小さな渓流のそばで、彼らはようやく休息を取ることにした。
「追っ手を撒いたようだな」テオは安堵の息を吐いた。
「あなたは本当に異世界の人間なのですか?」アイリスが静かに尋ねた。「そして、その神秘的な力は...」
テオは少し考えてから答えた。「ああ、私は別の世界から来た。日本という国の、蒼井哲也という名前の平凡なサラリーマンだった。事故に遭って気づいたら、この世界にいた」
「それで、あなたの目が青く光るのは?」
「これか...」テオは自分の頭をポンと叩いた。「どうやら『AI接続』というスキルを得たらしい。私の脳内で高度な知性が働いていて、様々な分析や助言をしてくれる」
「AI...?」リーナが不審そうに眉を寄せた。
「人工知能とでも言えばいいのかな。私の世界では一般的な技術だが、ここでは『神授の加護』と呼ぶのかもしれない」
アイリスは驚いた表情を隠せなかった。「それは...古代の予言に記された『天の叡智』ではありませんか?」
テオは首を傾げた。「天の叡智?」
「はい」アイリスは真剣な表情で説明した。「我がルミナリア帝国に伝わる古い予言があります。『国家存亡の時、天より賢者が降り立ち、その目に宿る青き光は天の叡智なり。彼の導きにより、帝国は再び栄光を取り戻すであろう』と」
テオは苦笑した。
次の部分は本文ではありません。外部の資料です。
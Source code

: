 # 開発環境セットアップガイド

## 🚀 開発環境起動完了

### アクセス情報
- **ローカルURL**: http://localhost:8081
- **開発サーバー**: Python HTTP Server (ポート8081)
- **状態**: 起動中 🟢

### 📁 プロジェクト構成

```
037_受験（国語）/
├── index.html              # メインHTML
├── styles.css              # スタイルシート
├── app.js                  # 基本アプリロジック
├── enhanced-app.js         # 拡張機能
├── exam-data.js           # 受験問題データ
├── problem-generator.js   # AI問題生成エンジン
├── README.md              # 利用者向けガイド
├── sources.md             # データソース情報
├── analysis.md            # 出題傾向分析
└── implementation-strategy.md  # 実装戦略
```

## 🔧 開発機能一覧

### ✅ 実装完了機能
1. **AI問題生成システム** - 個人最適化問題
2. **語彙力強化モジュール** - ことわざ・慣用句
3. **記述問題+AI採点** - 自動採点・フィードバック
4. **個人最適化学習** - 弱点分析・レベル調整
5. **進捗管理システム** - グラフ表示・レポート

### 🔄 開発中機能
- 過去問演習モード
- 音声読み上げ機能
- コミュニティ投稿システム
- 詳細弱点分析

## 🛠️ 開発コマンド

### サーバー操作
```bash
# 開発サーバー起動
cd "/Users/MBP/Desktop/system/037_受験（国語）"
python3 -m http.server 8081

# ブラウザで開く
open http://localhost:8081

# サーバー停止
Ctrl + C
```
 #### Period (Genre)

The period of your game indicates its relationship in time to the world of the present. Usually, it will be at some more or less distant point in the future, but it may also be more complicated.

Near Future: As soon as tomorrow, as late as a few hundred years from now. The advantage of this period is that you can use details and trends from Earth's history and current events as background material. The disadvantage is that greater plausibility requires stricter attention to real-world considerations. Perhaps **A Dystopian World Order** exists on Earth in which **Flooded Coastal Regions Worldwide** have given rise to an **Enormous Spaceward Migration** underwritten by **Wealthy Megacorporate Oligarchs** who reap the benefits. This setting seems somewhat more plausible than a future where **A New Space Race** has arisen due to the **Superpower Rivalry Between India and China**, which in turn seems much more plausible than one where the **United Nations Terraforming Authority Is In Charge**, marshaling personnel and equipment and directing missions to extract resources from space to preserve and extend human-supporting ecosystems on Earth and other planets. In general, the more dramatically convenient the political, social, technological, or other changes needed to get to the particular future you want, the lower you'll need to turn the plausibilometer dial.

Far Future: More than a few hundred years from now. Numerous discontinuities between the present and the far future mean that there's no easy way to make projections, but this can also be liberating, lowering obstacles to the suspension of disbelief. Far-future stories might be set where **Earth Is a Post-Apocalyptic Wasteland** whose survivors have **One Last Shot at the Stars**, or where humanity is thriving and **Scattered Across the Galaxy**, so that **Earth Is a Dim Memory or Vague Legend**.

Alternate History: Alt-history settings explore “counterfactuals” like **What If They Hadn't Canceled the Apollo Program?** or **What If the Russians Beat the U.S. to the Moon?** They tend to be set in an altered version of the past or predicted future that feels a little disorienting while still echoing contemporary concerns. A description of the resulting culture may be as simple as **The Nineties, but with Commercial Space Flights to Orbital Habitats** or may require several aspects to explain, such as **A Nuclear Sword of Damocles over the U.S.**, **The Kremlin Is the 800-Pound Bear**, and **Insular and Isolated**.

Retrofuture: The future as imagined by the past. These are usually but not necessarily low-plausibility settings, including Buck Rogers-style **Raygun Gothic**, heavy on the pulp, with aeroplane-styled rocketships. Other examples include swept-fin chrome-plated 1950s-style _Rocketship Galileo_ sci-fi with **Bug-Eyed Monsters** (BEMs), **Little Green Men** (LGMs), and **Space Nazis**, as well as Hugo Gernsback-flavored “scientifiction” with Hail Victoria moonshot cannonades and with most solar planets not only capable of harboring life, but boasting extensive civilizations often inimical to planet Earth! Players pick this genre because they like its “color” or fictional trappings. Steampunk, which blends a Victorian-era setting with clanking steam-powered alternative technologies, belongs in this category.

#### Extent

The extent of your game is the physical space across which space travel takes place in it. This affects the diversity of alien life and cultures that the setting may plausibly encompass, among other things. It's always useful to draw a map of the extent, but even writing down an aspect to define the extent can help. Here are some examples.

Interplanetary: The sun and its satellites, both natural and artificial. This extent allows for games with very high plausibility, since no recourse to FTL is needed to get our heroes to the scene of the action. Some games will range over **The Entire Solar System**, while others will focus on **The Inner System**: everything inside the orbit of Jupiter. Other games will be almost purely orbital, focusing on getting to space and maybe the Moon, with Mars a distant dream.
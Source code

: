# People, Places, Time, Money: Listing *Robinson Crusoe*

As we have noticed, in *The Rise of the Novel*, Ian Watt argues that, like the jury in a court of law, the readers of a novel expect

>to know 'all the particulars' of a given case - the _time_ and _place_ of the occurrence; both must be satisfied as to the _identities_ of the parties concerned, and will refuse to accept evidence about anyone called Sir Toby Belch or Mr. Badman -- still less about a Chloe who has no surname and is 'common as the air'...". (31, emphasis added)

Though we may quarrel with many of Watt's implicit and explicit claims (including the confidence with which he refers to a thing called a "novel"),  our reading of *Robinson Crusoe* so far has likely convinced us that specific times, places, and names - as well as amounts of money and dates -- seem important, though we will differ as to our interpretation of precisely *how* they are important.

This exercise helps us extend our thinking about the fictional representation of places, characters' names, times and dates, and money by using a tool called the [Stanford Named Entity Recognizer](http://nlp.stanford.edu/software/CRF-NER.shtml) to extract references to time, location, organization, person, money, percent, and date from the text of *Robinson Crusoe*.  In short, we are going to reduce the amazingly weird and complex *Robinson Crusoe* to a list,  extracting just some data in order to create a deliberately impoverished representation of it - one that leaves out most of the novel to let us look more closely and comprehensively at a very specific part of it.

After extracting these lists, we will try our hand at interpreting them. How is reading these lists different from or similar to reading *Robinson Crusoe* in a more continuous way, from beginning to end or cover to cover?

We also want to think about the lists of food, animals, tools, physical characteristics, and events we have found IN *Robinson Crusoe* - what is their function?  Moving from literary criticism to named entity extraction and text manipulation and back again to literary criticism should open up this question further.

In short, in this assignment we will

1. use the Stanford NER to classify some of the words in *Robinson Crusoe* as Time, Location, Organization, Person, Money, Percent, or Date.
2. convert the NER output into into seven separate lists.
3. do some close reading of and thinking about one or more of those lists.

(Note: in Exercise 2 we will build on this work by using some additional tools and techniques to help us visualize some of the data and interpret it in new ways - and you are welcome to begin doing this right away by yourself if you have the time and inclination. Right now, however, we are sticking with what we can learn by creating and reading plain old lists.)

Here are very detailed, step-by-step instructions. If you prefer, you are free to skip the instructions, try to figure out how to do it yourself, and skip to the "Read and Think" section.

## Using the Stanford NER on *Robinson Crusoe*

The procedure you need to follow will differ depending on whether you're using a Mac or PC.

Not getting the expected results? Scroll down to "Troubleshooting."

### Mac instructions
「なるほど、そういうことか...」
「陛下、この男を信じるのですか?」リーナは警戒を解かなかった。「確かに不思議な力を持っているようですが、敵の罠かもしれません」
「いや、リーナ」アイリスはテオをじっと見つめた。「彼の目に宿った光は偽りではない。それに...」彼女は少し声を落とした。「父上が遺した古文書にも、この予言は記されていました」
テオはアイリスを改めて観察した。彼女は見た目よりずっと若く、おそらく十代後半。それでいて、その瞳には並外れた知性と意志の強さが宿っていた。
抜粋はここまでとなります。